28 de noviembre de 2016

El club de lectura de La Isla de Siltolá

Segunda sesión (24 de noviembre)



El pasado jueves nos reunimos en la librería para intercambiar opiniones sobre las dos obras que este mes hemos leído para el club de lectura: Un hombre al margen de Alexandre Postel, editado por Nórdica; y El arte de la fuga de Vicente Valero, editado por Periférica.

Faltaron algunos por esas cosas cotidianas e inevitables, pero avisaron para que contáramos con ellos en el mes de diciembre. Los que estuvimos mantuvimos una conversación enriquecedora, con sus derivas y sus digresiones. Una charla con ese característico ir y venir de los coloquios relajados y sin más intención que disfrutar de una afición común. En una actividad como la nuestra son más importantes las ideas que extraemos de las intervenciones de los demás que las conclusiones taxativas y personales con las que llegamos. La «rigidez», lo preconcebido, pasan a un segundo plano cuando las ideas se matizan y pasan a ser algo construido entre todos.

Las dos obras gustaron bastante, aunque parece que la de Valero consiguió fascinarnos a todos. Es evidente que solo puedo hablar por mí y que cada uno experimenta a su manera las lecturas, pero quiero dejar escrito, y así lo intenté transmitir al grupo, que El arte de la fuga es uno de esos libros capaces de alegrarte no solo un día, sino una vida; uno de esos que al ser recordados evocan placer, reflexión y profundidad a partes iguales.

Se trata de obras diferentes entre sí, una más cercana a lo poético y otra con una estructura más «tradicional»; con objetivos, recursos y temáticas distintos. Mejor así, porque cuando se proponen dos lecturas para un solo mes es mejor no pecar de reiterativo; así conseguimos que después de acabar la primera la siguiente no se vea condicionada o pueda cansarnos.

Os expongo a continuación algunos aspectos que tratamos. Y os invito a participar para completar mis apreciaciones.

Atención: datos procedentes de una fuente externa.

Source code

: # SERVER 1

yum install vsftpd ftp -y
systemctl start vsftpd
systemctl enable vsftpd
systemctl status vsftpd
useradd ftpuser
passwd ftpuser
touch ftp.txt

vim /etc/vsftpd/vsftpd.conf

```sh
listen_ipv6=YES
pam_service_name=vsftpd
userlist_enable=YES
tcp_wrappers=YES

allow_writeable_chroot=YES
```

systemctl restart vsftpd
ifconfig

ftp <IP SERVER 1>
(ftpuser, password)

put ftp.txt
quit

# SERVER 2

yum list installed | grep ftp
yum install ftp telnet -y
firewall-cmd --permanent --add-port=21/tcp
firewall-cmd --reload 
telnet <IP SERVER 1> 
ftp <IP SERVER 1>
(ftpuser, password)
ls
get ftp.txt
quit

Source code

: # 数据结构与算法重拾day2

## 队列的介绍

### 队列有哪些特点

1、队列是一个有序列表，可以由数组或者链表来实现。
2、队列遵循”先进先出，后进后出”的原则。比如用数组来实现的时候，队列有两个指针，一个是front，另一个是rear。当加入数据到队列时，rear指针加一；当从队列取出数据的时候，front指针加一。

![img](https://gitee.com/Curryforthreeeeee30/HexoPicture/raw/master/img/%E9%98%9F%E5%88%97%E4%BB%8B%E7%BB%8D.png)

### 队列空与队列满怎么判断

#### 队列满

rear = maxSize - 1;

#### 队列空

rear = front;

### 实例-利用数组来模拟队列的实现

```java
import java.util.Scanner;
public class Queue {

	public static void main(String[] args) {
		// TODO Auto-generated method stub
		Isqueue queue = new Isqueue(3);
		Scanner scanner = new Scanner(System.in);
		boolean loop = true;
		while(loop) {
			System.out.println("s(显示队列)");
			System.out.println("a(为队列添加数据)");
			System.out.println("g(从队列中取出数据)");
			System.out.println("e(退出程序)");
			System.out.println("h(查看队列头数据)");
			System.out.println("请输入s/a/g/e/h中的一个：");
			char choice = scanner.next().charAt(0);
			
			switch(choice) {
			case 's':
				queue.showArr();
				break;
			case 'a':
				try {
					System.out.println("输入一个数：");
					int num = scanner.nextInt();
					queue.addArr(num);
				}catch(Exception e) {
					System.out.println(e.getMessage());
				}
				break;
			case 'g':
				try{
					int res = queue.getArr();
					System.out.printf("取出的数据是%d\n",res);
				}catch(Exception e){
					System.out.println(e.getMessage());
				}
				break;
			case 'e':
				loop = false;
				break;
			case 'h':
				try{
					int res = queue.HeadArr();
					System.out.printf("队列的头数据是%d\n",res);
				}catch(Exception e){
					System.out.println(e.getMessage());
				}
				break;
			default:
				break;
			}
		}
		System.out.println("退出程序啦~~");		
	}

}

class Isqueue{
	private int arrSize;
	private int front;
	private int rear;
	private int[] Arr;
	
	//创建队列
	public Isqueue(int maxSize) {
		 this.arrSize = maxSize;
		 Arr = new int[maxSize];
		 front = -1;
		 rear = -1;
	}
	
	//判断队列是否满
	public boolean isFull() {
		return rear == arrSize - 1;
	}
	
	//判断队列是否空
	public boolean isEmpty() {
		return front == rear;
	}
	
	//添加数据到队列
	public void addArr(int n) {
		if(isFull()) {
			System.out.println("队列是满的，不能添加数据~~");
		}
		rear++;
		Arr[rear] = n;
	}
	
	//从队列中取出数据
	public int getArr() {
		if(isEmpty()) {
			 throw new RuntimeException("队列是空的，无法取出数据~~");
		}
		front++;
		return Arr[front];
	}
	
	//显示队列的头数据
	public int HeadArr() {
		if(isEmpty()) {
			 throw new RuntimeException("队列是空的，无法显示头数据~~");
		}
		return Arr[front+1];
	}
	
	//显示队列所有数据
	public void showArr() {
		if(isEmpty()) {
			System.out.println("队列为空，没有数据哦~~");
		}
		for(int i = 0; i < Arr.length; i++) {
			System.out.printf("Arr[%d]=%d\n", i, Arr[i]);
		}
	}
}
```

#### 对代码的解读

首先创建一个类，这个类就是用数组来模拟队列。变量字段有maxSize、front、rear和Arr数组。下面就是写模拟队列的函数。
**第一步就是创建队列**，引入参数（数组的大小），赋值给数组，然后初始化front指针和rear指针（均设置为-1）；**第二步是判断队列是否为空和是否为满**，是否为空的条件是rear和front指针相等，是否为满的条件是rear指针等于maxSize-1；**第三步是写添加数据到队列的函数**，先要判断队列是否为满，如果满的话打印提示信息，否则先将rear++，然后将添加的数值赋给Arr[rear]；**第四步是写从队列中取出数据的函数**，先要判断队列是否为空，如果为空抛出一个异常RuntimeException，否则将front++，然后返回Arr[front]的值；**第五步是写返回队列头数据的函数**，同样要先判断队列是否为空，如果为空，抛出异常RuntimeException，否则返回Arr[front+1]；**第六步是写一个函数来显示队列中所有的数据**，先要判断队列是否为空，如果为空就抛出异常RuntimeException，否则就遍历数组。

Respecto a Un hombre al margen, destacó el animado debate en torno al tema principal del libro y su desarrollo. Todo un tabú que el autor se atreve a exponer de forma descarnada aunque no siempre acertada. Los hilos que derivaron de esa conversación fueron muchos: nos lo llevamos a lo personal, qué haríamos nosotros en una situación similar; la psicología del personaje y su verosimilitud; la crítica feroz al papel de algunos estamentos sociales o la condena social como método de control de la civilización (aquí tuvimos ejemplos y asesoramiento profesional, otra ventaja de este club: cada uno tenemos nuestro bagaje y siempre es interesante escuchar lo que alguien cercano a lo narrado tiene que decir). El texto gustó, pero detectamos algunos errores atribuibles a una corrección irregular y deficiencias en la estructura de la narración.

De El arte de la fuga destacó la satisfacción general. Agradó mucho la obra de Valero, y lo hizo por varias razones, muchas formas de sentir y disfrutar de un libro como este se pusieron sobre la mesa. Estuvimos de acuerdo en el dominio de la lengua que el autor demuestra y que sobresale como uno de sus puntos fuertes. Como digo, las interpretaciones fueron muy diversas. Respecto a los temas principales se señalaron la locura, el amor, la poesía… Como veis no hubo acuerdo, pero no nos hizo falta. Tampoco supimos decir si se trataba de una novela, un libro de relatos, un poema encubierto. De nuevo la charla derivó a temas tangenciales: qué es poesía y qué no lo es, la crudeza de lo que se cuenta y cómo la calidad del lenguaje evita que se nos indigeste o qué tiene que tener un autor para poder ser considerado un profesional de la escritura. 

Fue una sesión fecunda. Para la próxima, en diciembre, nos espera Canadá, de Richard Ford. Os dejo una breve nota sobre esta novela para abrir boca.



«Una bellísima y profunda novela sobre la pérdida de la inocencia, sobre los lazos familiares y sobre el camino que uno recorre para alcanzar la madurez. Un libro de aliento épico sobre los ritos de paso de la adolescencia que confirma a Richard Ford como uno de los ineludibles maestros en activo de la literatura norteamericana».

Como siempre invito a los asistentes al club a participar y dejar sus impresiones. Si no lo eres, también nos interesa tu opinión (y tu asistencia), para, con muchas voces, construir una más amplia, profunda y perspicaz.

Felices lecturas y nos vemos en la próxima reunión el 22 de diciembre.